Set down the data below exactly; pictures stay out.

▸ **ENTRIES PROVIDED**

□ □ □

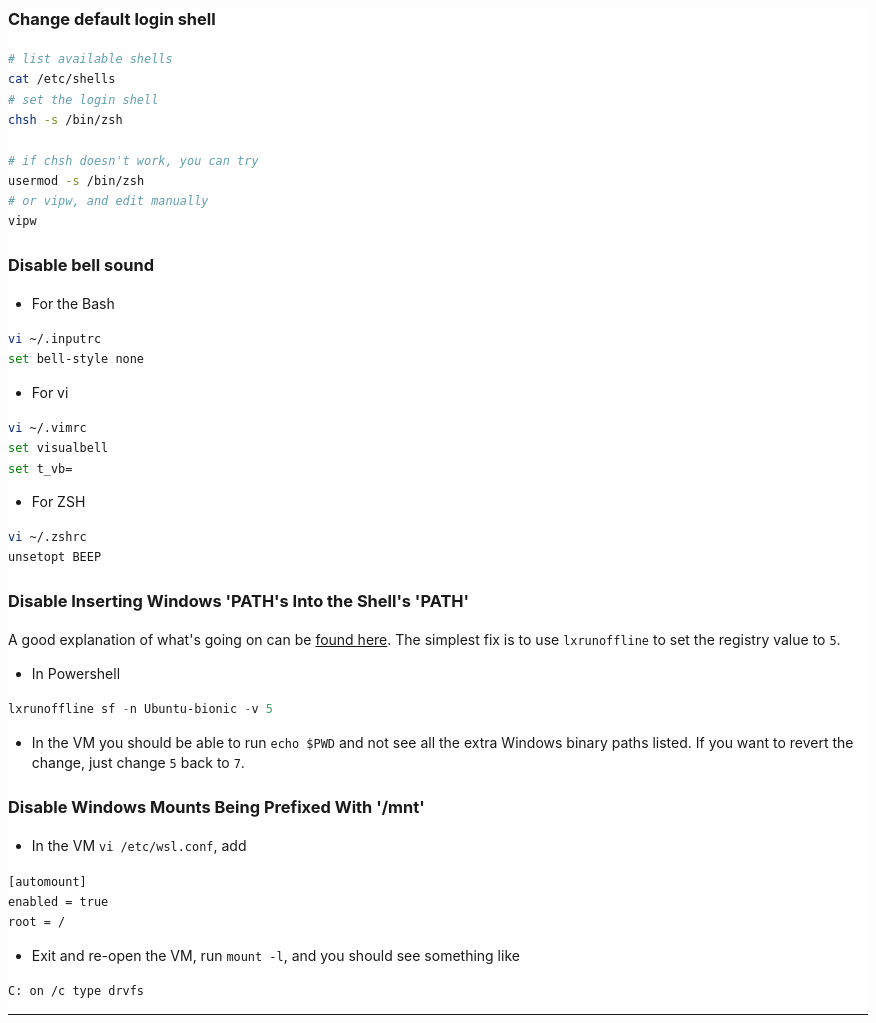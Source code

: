 ### Change default login shell

```sh
# list available shells
cat /etc/shells
# set the login shell
chsh -s /bin/zsh

# if chsh doesn't work, you can try
usermod -s /bin/zsh
# or vipw, and edit manually
vipw
```

### Disable bell sound
- For the Bash
```sh
vi ~/.inputrc
set bell-style none
```
- For vi
```sh
vi ~/.vimrc
set visualbell
set t_vb= 
```
- For ZSH
```sh
vi ~/.zshrc
unsetopt BEEP
```

### Disable Inserting Windows 'PATH's Into the Shell's 'PATH'

A good explanation of what's going on can be
[found here](https://stackoverflow.com/a/51345880). The simplest fix is to use
`lxrunoffline` to set the registry value to `5`.

- In Powershell
```powershell
lxrunoffline sf -n Ubuntu-bionic -v 5
```
- In the VM you should be able to run `echo $PWD` and not see all the extra
Windows binary paths listed. If you want to revert the change, just change `5`
back to `7`.

### Disable Windows Mounts Being Prefixed With '/mnt'

- In the VM `vi /etc/wsl.conf`, add
```sh
[automount]
enabled = true
root = /
```
- Exit and re-open the VM, run `mount -l`, and you should see something like
```sh
C: on /c type drvfs
```

---
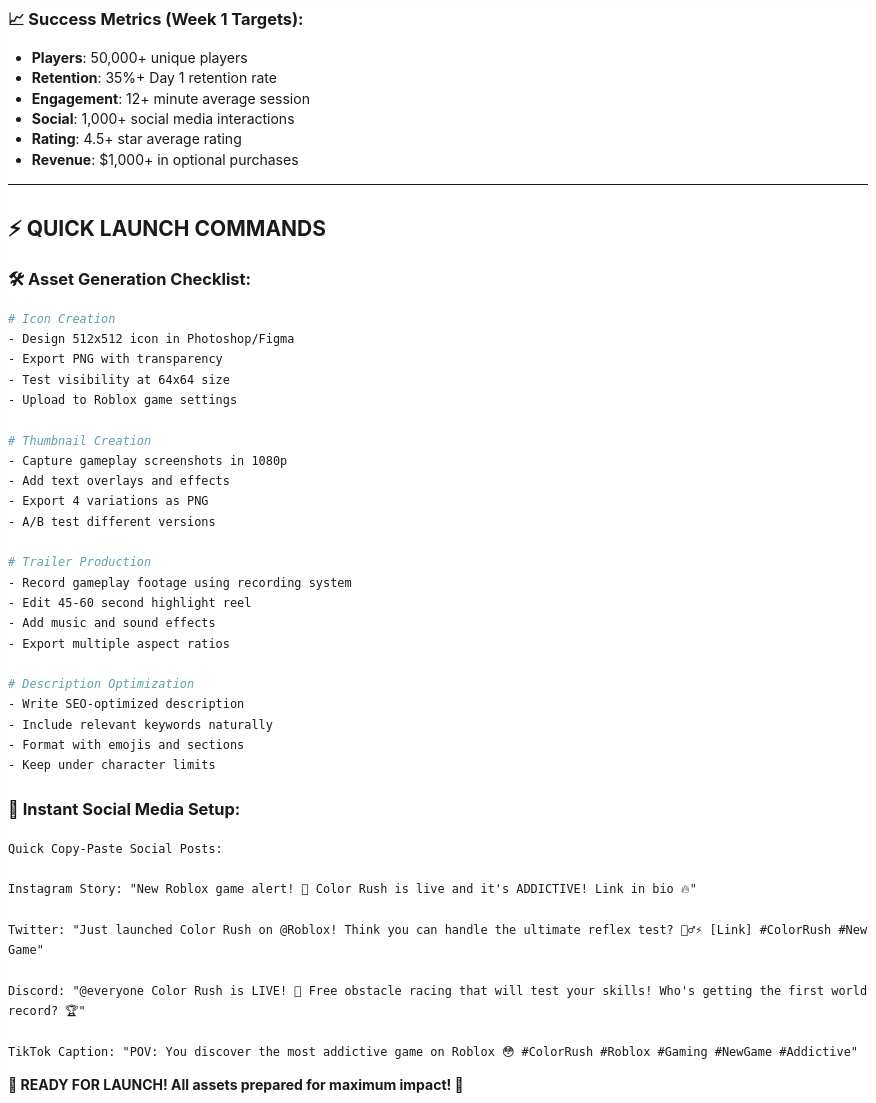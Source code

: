 ### 📈 **Success Metrics (Week 1 Targets):**
- **Players**: 50,000+ unique players
- **Retention**: 35%+ Day 1 retention rate
- **Engagement**: 12+ minute average session
- **Social**: 1,000+ social media interactions
- **Rating**: 4.5+ star average rating
- **Revenue**: $1,000+ in optional purchases

---

## ⚡ **QUICK LAUNCH COMMANDS**

### 🛠️ **Asset Generation Checklist:**
```bash
# Icon Creation
- Design 512x512 icon in Photoshop/Figma
- Export PNG with transparency
- Test visibility at 64x64 size
- Upload to Roblox game settings

# Thumbnail Creation  
- Capture gameplay screenshots in 1080p
- Add text overlays and effects
- Export 4 variations as PNG
- A/B test different versions

# Trailer Production
- Record gameplay footage using recording system
- Edit 45-60 second highlight reel
- Add music and sound effects
- Export multiple aspect ratios

# Description Optimization
- Write SEO-optimized description
- Include relevant keywords naturally
- Format with emojis and sections
- Keep under character limits
```

### 📱 **Instant Social Media Setup:**
```
Quick Copy-Paste Social Posts:

Instagram Story: "New Roblox game alert! 🚨 Color Rush is live and it's ADDICTIVE! Link in bio 🔥"

Twitter: "Just launched Color Rush on @Roblox! Think you can handle the ultimate reflex test? 🏃‍♂️⚡ [Link] #ColorRush #NewGame"

Discord: "@everyone Color Rush is LIVE! 🎉 Free obstacle racing that will test your skills! Who's getting the first world record? 🏆"

TikTok Caption: "POV: You discover the most addictive game on Roblox 😳 #ColorRush #Roblox #Gaming #NewGame #Addictive"
```

**🚀 READY FOR LAUNCH! All assets prepared for maximum impact! 🚀**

□ □ □

▸ **RESPONSE FOR THIS EXERCISE**
Source code

: ### Change default login shell

```sh
# list available shells
cat /etc/shells
# set the login shell
chsh -s /bin/zsh

# if chsh doesn't work, you can try
usermod -s /bin/zsh
# or vipw, and edit manually
vipw
```

### Disable bell sound
- For the Bash
```sh
vi ~/.inputrc
set bell-style none
```
- For vi
```sh
vi ~/.vimrc
set visualbell
set t_vb= 
```
- For ZSH
```sh
vi ~/.zshrc
unsetopt BEEP
```

### Disable Inserting Windows 'PATH's Into the Shell's 'PATH'

A good explanation of what's going on can be
[found here](https://stackoverflow.com/a/51345880). The simplest fix is to use
`lxrunoffline` to set the registry value to `5`.

- In Powershell
```powershell
lxrunoffline sf -n Ubuntu-bionic -v 5
```
- In the VM you should be able to run `echo $PWD` and not see all the extra
Windows binary paths listed. If you want to revert the change, just change `5`
back to `7`.

### Disable Windows Mounts Being Prefixed With '/mnt'

- In the VM `vi /etc/wsl.conf`, add
```sh
[automount]
enabled = true
root = /
```
- Exit and re-open the VM, run `mount -l`, and you should see something like
```sh
C: on /c type drvfs
```

---
Source code

: ### 📈 **Success Metrics (Week 1 Targets):**
- **Players**: 50,000+ unique players
- **Retention**: 35%+ Day 1 retention rate
- **Engagement**: 12+ minute average session
- **Social**: 1,000+ social media interactions
- **Rating**: 4.5+ star average rating
- **Revenue**: $1,000+ in optional purchases

---

## ⚡ **QUICK LAUNCH COMMANDS**

### 🛠️ **Asset Generation Checklist:**
```bash
# Icon Creation
- Design 512x512 icon in Photoshop/Figma
- Export PNG with transparency
- Test visibility at 64x64 size
- Upload to Roblox game settings

# Thumbnail Creation  
- Capture gameplay screenshots in 1080p
- Add text overlays and effects
- Export 4 variations as PNG
- A/B test different versions

# Trailer Production
- Record gameplay footage using recording system
- Edit 45-60 second highlight reel
- Add music and sound effects
- Export multiple aspect ratios

# Description Optimization
- Write SEO-optimized description
- Include relevant keywords naturally
- Format with emojis and sections
- Keep under character limits
```

### 📱 **Instant Social Media Setup:**
```
Quick Copy-Paste Social Posts:

Instagram Story: "New Roblox game alert! 🚨 Color Rush is live and it's ADDICTIVE! Link in bio 🔥"

Twitter: "Just launched Color Rush on @Roblox! Think you can handle the ultimate reflex test? 🏃‍♂️⚡ [Link] #ColorRush #NewGame"

Discord: "@everyone Color Rush is LIVE! 🎉 Free obstacle racing that will test your skills! Who's getting the first world record? 🏆"

TikTok Caption: "POV: You discover the most addictive game on Roblox 😳 #ColorRush #Roblox #Gaming #NewGame #Addictive"
```

**🚀 READY FOR LAUNCH! All assets prepared for maximum impact! 🚀**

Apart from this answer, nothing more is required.